So for your WAN traffic you could set up re-marking by using iptables on all the SoCs inward facing interfaces (LAN, WLAN, ...) then the shaper on the WAN interface will see the desired DSCP markings. But for ingress this is somewhat tricky, as partly due the use of IFB's sqm's ingress traffic will hit the qdsisc layer before the iptables layer, so re-mapping at that point is going to be too late. Using a veth pair is a potential work around for that problem (but I assume that this is also not going to be free, so there will be additional CPU cost for that, plus this probably needs be done after NAT, so that the more important internal address are available for the filtering).

Why exactly? So what kind of fairness is your goal here?
If you want to go the veth route following @dlakelan's blog post is a great idea.

Not really, I believe that this will make selecting the keywords somewhat more intuitive, but functionally it should not matter (otherwise report a bug )

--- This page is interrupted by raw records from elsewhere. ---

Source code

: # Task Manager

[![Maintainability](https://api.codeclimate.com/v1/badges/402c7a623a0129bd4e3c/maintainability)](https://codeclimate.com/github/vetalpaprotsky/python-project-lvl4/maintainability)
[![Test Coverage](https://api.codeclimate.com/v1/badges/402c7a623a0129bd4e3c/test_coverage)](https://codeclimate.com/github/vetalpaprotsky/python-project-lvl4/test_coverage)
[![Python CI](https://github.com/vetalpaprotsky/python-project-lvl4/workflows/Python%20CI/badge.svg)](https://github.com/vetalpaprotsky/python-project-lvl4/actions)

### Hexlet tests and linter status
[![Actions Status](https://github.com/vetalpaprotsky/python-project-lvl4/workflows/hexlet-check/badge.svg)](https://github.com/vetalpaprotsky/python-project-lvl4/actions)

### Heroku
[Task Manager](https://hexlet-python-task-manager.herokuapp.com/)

static int cake_config_diffserv4(struct Qdisc *sch)
{
/*  Further pruned list of traffic classes for four-class system:
 *
 *          Latency Sensitive  (CS7, CS6, EF, VA, CS5, CS4)
 *          Streaming Media    (AF4x, AF3x, CS3, AF2x, TOS4, CS2, TOS1)
 *          Best Effort        (CS0, AF1x, TOS2, and those not specified)
 *          Background Traffic (CS1)
 *
 *              Total 4 traffic classes.

No cake does not tag these packets at all, CS0 is basically the default marking for non-diffserv conscious applications, so cake's goal here is to always treat CS0 by default as best effort. The TOS-Octet od diffserv field is part of the IP-headers, so all IP headers will carry these fields the question is only how to treat each of the markings...

But DSCPS are only going to be guaranteed inside a DSCP domain, so inside your own network you are free to use any of the 63 values for any purpose you see fit. Trying to use some of the more common mapping will help with those few applications that actually DSCP mark be default, with a lot of luck your ISP and transit might leave these untouched, so that your flows other endpoint might also get your DSCP signal....

I think it really sould not matter so much whether you start your modifications from /usr/lib/sqm/simple.qos or from /usr/lib/sqm/layer_cake.qos in the end both are just script snippets that are called from sqm-scripts...

I think the first question should be what kind of fairness do you want, and the second question for me would be does any of the modes cake offers gets you close enough to the desired behavior that you can avoid having to roll your own?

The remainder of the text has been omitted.